Introduction
Recently I came across an HN post and I was amazed to know that Spofity does provide our streaming data. It got me all worked up and I also wanted to see what my listening pattern looked like. What did I listen to the most? So without further wasting a millisecond I logged into my Spotify account and requested for it. You can request yours by heading over to : spotify's privacy page.
Note: To get lifetime of your data select the checkbox for Extended streaming History
Two days ago, I received this mail from spotify, that my requested data has been prepared and is ready to download.
Data Overview
The Zipped file that I received contained following files, this is my streaming data of last year, the extended version of the data is still being prepared and will arrive soon.

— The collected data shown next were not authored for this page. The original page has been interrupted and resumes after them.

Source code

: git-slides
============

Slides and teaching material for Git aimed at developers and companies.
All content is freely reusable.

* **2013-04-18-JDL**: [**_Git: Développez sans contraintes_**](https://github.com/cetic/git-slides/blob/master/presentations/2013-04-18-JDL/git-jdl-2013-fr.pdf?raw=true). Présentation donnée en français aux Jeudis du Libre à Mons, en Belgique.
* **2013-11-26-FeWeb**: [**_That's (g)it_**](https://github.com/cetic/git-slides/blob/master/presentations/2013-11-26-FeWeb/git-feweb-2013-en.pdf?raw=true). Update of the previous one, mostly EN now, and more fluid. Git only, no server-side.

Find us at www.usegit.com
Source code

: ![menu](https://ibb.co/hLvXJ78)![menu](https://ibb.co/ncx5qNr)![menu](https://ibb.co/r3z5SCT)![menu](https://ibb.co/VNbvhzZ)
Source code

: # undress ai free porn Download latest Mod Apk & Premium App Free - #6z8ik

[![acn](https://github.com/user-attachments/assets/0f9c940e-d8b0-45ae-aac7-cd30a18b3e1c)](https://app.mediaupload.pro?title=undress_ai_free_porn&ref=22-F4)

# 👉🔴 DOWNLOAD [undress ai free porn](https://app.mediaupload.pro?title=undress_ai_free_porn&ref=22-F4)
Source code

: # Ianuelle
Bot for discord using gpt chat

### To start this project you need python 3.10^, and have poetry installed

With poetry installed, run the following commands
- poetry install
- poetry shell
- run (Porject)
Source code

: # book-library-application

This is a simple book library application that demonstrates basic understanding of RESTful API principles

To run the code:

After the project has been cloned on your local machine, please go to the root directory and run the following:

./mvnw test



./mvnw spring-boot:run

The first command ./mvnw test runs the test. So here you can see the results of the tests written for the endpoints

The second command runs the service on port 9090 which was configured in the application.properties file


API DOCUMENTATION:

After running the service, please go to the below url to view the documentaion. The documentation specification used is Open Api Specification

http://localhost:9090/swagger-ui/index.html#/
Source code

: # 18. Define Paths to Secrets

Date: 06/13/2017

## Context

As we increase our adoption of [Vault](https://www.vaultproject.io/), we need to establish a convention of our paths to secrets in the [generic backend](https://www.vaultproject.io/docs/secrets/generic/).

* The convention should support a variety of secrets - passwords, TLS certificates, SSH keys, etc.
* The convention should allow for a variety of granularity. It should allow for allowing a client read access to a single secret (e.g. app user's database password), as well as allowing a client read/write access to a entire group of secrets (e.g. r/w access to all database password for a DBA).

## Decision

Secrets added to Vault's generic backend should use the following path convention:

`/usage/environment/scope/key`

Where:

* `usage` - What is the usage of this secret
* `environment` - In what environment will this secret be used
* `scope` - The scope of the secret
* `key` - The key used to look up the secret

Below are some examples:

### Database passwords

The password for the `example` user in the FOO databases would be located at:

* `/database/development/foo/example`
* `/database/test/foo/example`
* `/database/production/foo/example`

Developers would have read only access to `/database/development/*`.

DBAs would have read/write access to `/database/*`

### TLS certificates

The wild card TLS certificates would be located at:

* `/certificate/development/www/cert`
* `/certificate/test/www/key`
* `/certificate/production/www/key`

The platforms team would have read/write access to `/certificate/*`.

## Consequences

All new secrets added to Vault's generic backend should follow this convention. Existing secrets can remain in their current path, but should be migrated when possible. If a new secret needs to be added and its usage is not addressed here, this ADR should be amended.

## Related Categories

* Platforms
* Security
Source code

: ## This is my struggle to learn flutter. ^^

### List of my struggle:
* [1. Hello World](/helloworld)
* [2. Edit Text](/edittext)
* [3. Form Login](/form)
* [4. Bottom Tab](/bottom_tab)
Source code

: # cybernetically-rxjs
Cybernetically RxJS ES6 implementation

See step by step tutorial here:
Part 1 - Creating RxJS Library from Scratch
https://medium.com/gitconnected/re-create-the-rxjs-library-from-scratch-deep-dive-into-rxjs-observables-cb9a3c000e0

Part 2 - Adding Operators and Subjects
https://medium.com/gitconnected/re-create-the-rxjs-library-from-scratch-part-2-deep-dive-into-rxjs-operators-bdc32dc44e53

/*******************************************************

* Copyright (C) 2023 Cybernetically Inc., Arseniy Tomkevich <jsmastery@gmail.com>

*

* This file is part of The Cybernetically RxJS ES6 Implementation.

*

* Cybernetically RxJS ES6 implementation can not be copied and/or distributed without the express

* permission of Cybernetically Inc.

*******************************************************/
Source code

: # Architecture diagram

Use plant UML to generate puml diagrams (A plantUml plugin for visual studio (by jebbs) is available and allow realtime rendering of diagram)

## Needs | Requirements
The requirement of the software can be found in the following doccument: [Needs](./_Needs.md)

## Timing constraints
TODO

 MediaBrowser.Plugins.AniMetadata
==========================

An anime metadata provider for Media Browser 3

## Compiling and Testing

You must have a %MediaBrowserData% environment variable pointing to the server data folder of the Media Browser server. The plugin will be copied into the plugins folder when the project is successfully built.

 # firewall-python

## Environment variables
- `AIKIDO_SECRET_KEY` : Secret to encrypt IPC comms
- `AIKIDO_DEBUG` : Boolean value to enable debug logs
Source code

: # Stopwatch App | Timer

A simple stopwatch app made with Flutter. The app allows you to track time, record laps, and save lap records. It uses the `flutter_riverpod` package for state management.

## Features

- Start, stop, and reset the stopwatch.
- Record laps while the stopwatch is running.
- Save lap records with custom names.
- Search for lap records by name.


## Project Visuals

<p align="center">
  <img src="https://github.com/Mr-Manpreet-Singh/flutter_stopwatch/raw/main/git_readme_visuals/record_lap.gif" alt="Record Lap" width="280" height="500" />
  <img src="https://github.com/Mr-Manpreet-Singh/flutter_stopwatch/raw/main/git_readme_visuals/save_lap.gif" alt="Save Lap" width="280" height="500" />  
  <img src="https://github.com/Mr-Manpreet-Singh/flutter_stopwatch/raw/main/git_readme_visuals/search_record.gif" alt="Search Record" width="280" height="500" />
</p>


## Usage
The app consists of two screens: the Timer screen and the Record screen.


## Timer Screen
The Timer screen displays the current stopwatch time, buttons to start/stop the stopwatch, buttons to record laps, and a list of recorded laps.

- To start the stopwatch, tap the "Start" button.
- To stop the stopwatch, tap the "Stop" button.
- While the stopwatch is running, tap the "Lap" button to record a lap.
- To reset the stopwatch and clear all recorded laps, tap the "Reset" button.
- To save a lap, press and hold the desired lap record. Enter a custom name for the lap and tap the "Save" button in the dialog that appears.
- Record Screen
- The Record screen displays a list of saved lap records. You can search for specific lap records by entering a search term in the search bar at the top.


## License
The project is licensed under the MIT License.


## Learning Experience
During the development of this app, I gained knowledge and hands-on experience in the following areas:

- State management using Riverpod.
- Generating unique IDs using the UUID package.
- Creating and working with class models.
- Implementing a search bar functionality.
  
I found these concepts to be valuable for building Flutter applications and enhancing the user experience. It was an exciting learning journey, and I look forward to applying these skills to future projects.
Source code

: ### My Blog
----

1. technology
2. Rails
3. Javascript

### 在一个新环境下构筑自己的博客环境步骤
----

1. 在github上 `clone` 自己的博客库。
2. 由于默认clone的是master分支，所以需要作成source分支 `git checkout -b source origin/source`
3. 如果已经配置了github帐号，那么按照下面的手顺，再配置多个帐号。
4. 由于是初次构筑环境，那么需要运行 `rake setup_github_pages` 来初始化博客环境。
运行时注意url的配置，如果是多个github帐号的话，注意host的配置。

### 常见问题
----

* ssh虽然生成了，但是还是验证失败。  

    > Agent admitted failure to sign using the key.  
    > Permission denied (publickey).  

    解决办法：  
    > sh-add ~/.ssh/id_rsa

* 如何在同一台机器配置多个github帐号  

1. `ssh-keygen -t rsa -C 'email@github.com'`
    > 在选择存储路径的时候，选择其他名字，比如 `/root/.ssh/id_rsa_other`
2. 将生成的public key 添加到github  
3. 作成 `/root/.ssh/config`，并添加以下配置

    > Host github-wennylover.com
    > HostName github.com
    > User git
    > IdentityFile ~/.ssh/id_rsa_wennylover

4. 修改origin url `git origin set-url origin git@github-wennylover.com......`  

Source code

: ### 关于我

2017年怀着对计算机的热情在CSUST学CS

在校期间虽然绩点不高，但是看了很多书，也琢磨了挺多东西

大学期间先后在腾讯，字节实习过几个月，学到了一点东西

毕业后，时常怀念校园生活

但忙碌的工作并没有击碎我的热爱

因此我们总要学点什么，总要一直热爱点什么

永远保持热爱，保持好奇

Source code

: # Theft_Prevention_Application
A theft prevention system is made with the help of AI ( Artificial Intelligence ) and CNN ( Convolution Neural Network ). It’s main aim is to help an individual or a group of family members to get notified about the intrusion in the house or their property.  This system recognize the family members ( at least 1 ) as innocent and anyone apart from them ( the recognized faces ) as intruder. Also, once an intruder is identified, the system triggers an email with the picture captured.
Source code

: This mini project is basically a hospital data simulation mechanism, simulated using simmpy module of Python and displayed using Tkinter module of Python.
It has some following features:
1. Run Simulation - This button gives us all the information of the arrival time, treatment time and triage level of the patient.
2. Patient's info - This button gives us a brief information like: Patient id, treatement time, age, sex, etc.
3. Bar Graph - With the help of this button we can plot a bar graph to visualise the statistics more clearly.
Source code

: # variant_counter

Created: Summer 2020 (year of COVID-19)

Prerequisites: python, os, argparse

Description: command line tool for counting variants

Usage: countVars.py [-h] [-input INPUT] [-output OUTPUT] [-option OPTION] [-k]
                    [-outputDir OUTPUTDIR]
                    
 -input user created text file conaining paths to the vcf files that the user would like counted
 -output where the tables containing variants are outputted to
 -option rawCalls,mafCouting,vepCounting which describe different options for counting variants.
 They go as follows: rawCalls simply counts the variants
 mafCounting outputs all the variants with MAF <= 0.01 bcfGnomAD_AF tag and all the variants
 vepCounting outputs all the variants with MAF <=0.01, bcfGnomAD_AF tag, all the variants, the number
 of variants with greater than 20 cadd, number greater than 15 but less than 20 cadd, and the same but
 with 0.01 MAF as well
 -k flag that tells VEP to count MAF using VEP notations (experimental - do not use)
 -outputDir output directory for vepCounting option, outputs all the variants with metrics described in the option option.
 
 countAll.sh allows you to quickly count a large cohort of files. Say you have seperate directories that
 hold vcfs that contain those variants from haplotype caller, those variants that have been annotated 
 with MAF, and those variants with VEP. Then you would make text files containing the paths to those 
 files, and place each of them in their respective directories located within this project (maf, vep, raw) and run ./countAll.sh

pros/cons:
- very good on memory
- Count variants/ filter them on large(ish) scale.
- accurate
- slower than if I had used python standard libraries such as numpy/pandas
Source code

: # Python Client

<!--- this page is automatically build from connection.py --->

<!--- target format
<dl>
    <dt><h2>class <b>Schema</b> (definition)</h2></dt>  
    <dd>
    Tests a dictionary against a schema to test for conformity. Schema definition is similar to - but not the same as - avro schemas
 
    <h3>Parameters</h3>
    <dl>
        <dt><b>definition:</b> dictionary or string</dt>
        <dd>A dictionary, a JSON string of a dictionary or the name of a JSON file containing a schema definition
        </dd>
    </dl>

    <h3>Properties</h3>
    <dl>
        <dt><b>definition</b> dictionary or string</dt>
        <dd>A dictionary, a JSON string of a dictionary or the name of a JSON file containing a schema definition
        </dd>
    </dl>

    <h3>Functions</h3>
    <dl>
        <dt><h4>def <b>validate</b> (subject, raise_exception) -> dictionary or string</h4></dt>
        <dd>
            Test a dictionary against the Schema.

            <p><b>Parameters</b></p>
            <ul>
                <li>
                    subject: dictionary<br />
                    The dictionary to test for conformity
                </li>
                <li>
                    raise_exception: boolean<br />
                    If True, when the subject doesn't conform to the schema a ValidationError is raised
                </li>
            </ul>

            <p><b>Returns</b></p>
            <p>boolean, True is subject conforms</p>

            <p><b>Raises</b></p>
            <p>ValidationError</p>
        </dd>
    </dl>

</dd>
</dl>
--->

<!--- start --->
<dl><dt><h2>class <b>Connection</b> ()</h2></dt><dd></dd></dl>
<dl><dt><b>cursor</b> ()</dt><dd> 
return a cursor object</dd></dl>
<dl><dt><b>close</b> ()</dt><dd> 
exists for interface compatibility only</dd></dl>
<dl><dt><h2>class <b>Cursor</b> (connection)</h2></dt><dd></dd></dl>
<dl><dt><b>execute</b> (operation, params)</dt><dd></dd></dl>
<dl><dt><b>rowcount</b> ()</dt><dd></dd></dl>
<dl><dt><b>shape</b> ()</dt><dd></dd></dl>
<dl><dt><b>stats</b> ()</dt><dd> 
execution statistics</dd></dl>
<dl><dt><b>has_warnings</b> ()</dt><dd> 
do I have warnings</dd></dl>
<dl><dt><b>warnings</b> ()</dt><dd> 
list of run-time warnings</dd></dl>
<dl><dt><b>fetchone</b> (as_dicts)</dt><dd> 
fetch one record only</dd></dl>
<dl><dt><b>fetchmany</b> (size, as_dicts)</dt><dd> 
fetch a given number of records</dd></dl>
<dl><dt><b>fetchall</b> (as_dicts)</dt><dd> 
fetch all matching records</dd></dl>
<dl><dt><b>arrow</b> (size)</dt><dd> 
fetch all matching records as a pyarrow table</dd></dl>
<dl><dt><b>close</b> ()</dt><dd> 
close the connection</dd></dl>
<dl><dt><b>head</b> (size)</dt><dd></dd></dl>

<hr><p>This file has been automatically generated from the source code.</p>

-rw-r--r-- 1 dell 197609 81 Feb 16 14:38 Follow.json -rw-r--r-- 1 dell 197609 78 Feb 16 14:38 Identifiers.json -rw-r--r-- 1 dell 197609 148 Feb 16 14:38 Identity.json -rw-r--r-- 1 dell 197609 16094 Feb 16 14:38 Inferences.json -rw-r--r-- 1 dell 197609 82759 Feb 16 14:38 Marquee.json -rw-r--r-- 1 dell 197609 2 Feb 16 14:38 Payments.json -rw-r--r-- 1 dell 197609 200468 Feb 16 14:38 Playlist1.json -rw-r--r-- 1 dell 197609 672409 Feb 16 14:38 Read_Me_First.pdf -rw-r--r-- 1 dell 197609 51572 Feb 16 14:38 SearchQueries.json -rw-r--r-- 1 dell 197609 1420974 Feb 16 14:38 StreamingHistory_music_0.json -rw-r--r-- 1 dell 197609 1405227 Feb 16 14:38 StreamingHistory_music_1.json -rw-r--r-- 1 dell 197609 446850 Feb 16 14:38 StreamingHistory_music_2.json -rw-r--r-- 1 dell 197609 38384 Feb 16 14:38 StreamingHistory_podcast_0.json -rw-r--r-- 1 dell 197609 332 Feb 16 14:38 Userdata.json -rw-r--r-- 1 dell 197609 38854 Feb 16 14:38 YourLibrary.json
The files we'll be focusing are StreamingHistory_music to analyzing what songs and StreamingHistory_podcast for podcasts that I played and listened to.
Insights
Songs
After performing the anlysis on the data available, I found out the following things:
Podcasts
Analysis
Let's see some code and graphs to understand how I made these conclusions above, shall we? For the sake of the this analysis, I've used python for visualization on jupyter notebook. You can find the code in this tutorial in this repo
I wanted to make sure about the time zone at which this data was recorded, so I contacted the spotify support. The team replied, the data is recorded in UTC timezone. To convert it into my local timezone i.e. IST, I had to add 5.5 hours to it.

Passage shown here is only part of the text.